By Nancy McCabe Spalding MFA Faculty, Creative Nonfiction
“…reminiscing about my origins as a writer is not just a nostalgic act, but one that helps me to keep sight of the reasons why I write.”
I’m surprised by people who think of writing as drudgery, an onerous task we take on to punish ourselves only because of our unforgiving work ethics. For me, the need to write goes back to my childhood, when writing was just another game, like playacting or drawing. Writing, when I was young, was a pleasure, a refuge, solace, a chance to play, with no need to demand perfection from myself, and writing as an adult, is, much of the time, an attempt to recapture that experience.
Now, my best writing often happens when I reclaim that fearlessness that wasn’t limited by genre or deadlines or negative feedback or lack of experience or materials.
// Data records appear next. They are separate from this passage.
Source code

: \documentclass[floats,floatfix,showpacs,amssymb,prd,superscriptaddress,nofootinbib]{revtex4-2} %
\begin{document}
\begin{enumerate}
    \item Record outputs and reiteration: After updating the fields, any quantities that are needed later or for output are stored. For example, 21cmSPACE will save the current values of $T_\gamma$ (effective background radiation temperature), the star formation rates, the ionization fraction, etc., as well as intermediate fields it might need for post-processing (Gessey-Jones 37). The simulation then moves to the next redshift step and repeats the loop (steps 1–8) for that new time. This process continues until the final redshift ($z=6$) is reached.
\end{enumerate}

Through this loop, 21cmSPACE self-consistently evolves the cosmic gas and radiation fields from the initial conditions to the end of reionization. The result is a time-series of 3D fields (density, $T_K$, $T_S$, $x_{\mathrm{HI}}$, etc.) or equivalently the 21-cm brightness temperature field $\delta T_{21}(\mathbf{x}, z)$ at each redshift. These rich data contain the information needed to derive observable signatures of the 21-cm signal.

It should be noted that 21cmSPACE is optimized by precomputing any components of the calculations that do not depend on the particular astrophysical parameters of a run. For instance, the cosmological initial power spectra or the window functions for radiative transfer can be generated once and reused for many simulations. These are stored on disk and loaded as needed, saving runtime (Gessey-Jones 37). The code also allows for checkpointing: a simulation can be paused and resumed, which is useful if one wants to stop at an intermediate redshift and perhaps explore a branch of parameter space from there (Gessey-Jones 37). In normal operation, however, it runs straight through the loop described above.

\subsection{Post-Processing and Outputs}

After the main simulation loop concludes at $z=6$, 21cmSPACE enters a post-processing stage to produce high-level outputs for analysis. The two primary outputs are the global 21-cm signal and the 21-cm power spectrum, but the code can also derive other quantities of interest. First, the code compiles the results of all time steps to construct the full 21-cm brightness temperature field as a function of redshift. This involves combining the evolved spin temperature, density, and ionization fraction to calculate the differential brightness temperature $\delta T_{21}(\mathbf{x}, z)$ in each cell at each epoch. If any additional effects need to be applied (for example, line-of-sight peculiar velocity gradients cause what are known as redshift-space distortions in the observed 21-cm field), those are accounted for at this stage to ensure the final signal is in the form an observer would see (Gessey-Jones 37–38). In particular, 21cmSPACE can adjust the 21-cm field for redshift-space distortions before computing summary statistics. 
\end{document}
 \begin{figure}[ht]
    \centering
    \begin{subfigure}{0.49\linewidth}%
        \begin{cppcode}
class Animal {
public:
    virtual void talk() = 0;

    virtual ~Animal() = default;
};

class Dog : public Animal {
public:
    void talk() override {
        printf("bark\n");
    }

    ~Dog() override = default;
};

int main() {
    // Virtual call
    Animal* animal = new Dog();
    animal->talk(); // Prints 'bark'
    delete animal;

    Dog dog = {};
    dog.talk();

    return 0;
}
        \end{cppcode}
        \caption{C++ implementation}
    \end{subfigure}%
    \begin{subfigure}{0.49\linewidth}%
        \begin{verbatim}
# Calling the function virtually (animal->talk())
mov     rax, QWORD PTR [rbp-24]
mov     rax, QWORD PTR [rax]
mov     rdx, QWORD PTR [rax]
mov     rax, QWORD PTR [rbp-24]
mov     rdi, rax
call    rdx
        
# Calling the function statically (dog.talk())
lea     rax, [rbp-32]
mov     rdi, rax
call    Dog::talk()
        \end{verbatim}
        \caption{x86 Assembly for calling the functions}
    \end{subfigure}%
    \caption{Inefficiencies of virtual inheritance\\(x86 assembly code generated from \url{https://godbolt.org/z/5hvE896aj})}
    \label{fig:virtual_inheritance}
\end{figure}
Writing served for me as wish fulfillment, exploration, entertainment, vicarious living. At seven, my fondest wish was to live in a house with a balcony and be able to walk to school, so I wrote plotless stories about heroines who walked home from school every afternoon to sit on their balconies.
Chores became stories: while pulling weeds in my dad’s garden, I imagined I was a child laborer, a migrant weed puller, which evolved into a play written with my cousin, though we chickened out when it was time to perform it. I wrote whatever my material seemed to demand, blithely unaware of genre conventions: plays, stories, memoirs, poems, songs, parodies like another collaboration with cousins and my brother, a masterpiece about a lovely hamburger who met up with a hot dog and gradually formed a meal. That’s the way they all became the Brady’s Lunch. I even studied by writing: a journal of a girl during the Industrial Revolution, a completely static story called “Five Girls Discuss the American Revolution,” which I never showed to anyone but which impressed on me enough information to make an A on an eighth grade history test.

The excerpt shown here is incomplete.